## WHAT NEEDS TO BE DONE
Please give the number of lines in the records below that include "clean", with no other output.
===== EXERCISE MATERIALS
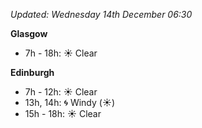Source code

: *Updated: Wednesday 14th December 06:30*

**Glasgow**

* 7h - 18h: :sunny: Clear

**Edinburgh**

* 7h - 12h: :sunny: Clear
* 13h, 14h: :cyclone: Windy (:sunny:)
* 15h - 18h: :sunny: Clear
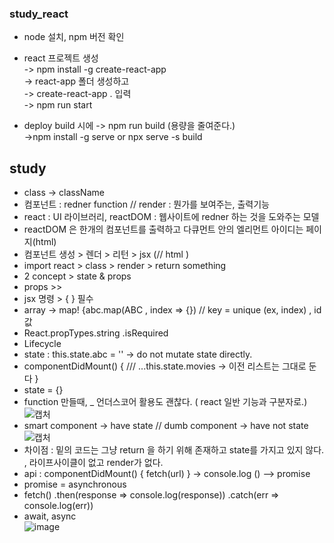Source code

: ### study_react

* node 설치, npm 버전 확인

* react 프로젝트 생성 <br>
-> npm install -g create-react-app <br>
-> react-app 폴더 생성하고 <br>
-> create-react-app . 입력 <br>
-> npm run start <br>

* deploy
build 시에 -> npm run build (용량을 줄여준다.) <br>
->npm install -g serve  or  npx serve -s build 

## study

* class -> className
* 컴포넌트 : redner function // render :  뭔가를 보여주는, 출력기능
* react : UI 라이브러리,   reactDOM : 웹사이트에 redner 하는 것을 도와주는 모델
* reactDOM 은 한개의 컴포넌트를 출력하고 다큐먼트 안의 엘리먼트 아이디는 페이지(html)
* 컴포넌트 생성 > 렌더 > 리턴 > jsx (// html )
* import react > class > render > return something
* 2 concept > state & props
* props >> 
* jsx 명령 > { } 필수
* array -> map!  {abc.map(ABC , index => {})  // key = unique (ex, index) ,  id값 
* React.propTypes.string  .isRequired
* Lifecycle
* state : this.state.abc  = '' -> do not mutate state directly.
* componentDidMount() {    /// ...this.state.movies -> 이전 리스트는 그대로 둔다 }
* state = {} 
* function 만들때, _ 언더스코어 활용도 괜찮다. ( react 일반 기능과 구분자로.)
![캡처](https://user-images.githubusercontent.com/53853730/79624911-1d801c00-8160-11ea-826c-f5f21cd2154e.JPG) <br>
* smart component -> have state // dumb component -> have not state
![캡처](https://user-images.githubusercontent.com/53853730/79625023-f7a74700-8160-11ea-836a-036c30dd7036.JPG) <br>
* 차이점 : 밑의 코드는 그냥 return 을 하기 위해 존재하고 state를 가지고 있지 않다. , 라이프사이클이 없고 render가 없다.
* api : componentDidMount() { fetch(url) }  -> console.log () --> promise
* promise = asynchronous
* fetch() .then(response => console.log(response)) .catch(err => console.log(err))
* await, async <br> 
![image](https://user-images.githubusercontent.com/53853730/79629432-bcb70a80-8184-11ea-98d1-9220cd9a4196.png) <br>

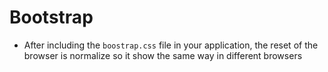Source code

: # Bootstrap

- After including the `boostrap.css` file in your application, the reset of the browser is normalize so it show the same way in different browsers
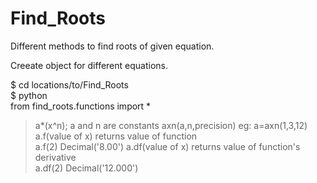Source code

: # Find_Roots
Different methods to find roots of given equation.

Creeate object for different equations.

$ cd locations/to/Find_Roots  
$ python  
from find_roots.functions import *  

> a*(x^n); a and n are constants
axn(a,n,precision)
eg: 
a=axn(1,3,12)
> a.f(value of x) returns value of function  
a.f(2)
Decimal('8.00')
> a.df(value of x) returns value of function's derivative  
a.df(2)
Decimal('12.000')
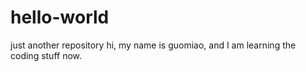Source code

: # hello-world
just another repository
hi, my name is guomiao, and I am learning the coding stuff now.
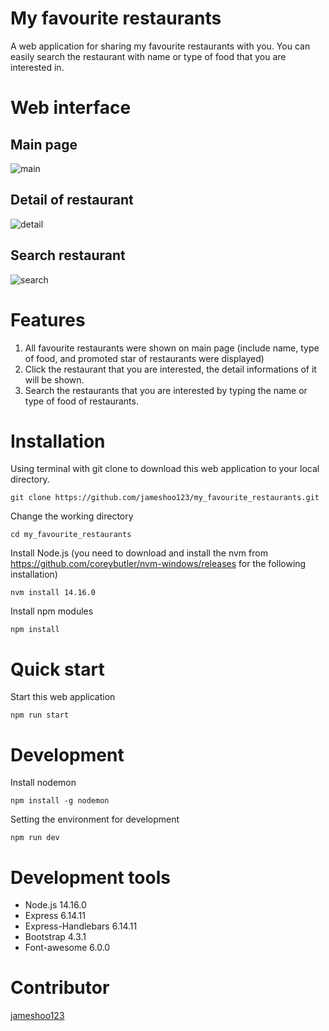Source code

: # My favourite restaurants
A web application for sharing my favourite restaurants with you. You can easily search the restaurant with name or type of food that you are interested in.

# Web interface
## Main page
![main](https://user-images.githubusercontent.com/87403901/143728923-7b9aa610-9dba-4f14-afbd-929814d2fdc9.png)

## Detail of restaurant
![detail](https://user-images.githubusercontent.com/87403901/143728925-7851d96f-486f-4997-ab0e-d93d69a0949a.png)

## Search restaurant
![search](https://user-images.githubusercontent.com/87403901/143728928-7964447d-a6bb-41af-a9fc-0c7a9e07b6ca.png)

# Features
1. All favourite restaurants were shown on main page (include name, type of food, and promoted star of restaurants were displayed)
2. Click the restaurant that you are interested, the detail informations of it will be shown.
3. Search the restaurants that you are interested by typing the name or type of food of restaurants.

# Installation
Using terminal with git clone to download this web application to your local directory.

    git clone https://github.com/jameshoo123/my_favourite_restaurants.git

Change the working directory 

    cd my_favourite_restaurants

Install Node.js (you need to download and install the nvm from https://github.com/coreybutler/nvm-windows/releases for the following installation)

    nvm install 14.16.0

Install npm modules

    npm install

# Quick start
Start this web application

    npm run start

# Development
Install nodemon

    npm install -g nodemon

Setting the environment for development

    npm run dev

# Development tools
* Node.js 14.16.0
* Express 6.14.11
* Express-Handlebars 6.14.11
* Bootstrap 4.3.1
* Font-awesome 6.0.0

# Contributor
[jameshoo123](https://github.com/Azure/azure-content/blob/master/contributor-guide/contributor-guide-index.md)
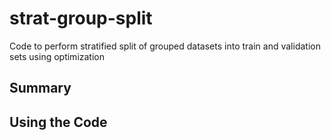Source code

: # strat-group-split
Code to perform stratified split of grouped datasets into train 
and validation sets using optimization

## Summary


## Using the Code

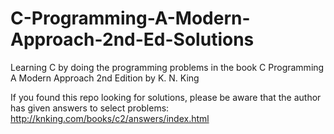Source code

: # C-Programming-A-Modern-Approach-2nd-Ed-Solutions
Learning C by doing the programming problems in the book C Programming A Modern Approach 2nd Edition by K. N. King

If you found this repo looking for solutions, please be aware that the author has given answers to select problems: http://knking.com/books/c2/answers/index.html
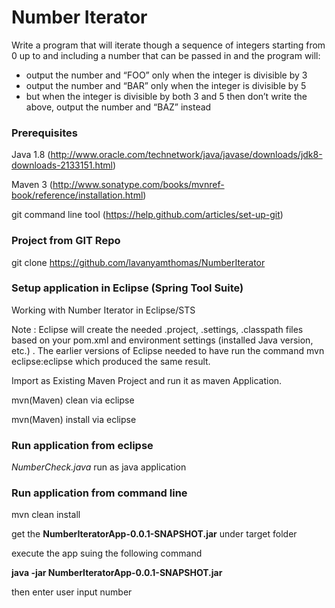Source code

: # Number Iterator

Write a program that will iterate though a sequence of integers starting from 0 up to
and including a number that can be passed in and the program will:

* output the number and “FOO” only when the integer is divisible by 3
* output the number and “BAR” only when the integer is divisible by 5
* but when the integer is divisible by both 3 and 5 then don’t write the above,
output the number and “BAZ” instead

### Prerequisites

Java 1.8 (http://www.oracle.com/technetwork/java/javase/downloads/jdk8-downloads-2133151.html)

Maven 3 (http://www.sonatype.com/books/mvnref-book/reference/installation.html)

git command line tool (https://help.github.com/articles/set-up-git)


### Project from GIT Repo

git clone https://github.com/lavanyamthomas/NumberIterator

### Setup application in Eclipse (Spring Tool Suite)

Working with Number Iterator in Eclipse/STS

Note : Eclipse will create the needed .project, .settings, .classpath files based on your pom.xml and environment settings (installed Java version, etc.) . The earlier versions of Eclipse needed to have run the command mvn eclipse:eclipse which produced the same result.

Import as Existing Maven Project and run it as maven Application.

mvn(Maven) clean via eclipse

mvn(Maven) install via eclipse
 
### Run application from eclipse

 *NumberCheck.java* run as java application
 
### Run application from command line
 
 mvn clean install
 
 get the **NumberIteratorApp-0.0.1-SNAPSHOT.jar** under target folder
 
 execute the app suing the following command
 
 **java -jar NumberIteratorApp-0.0.1-SNAPSHOT.jar**
 
 then enter user input number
==========
## EXERCISE OUTPUT
2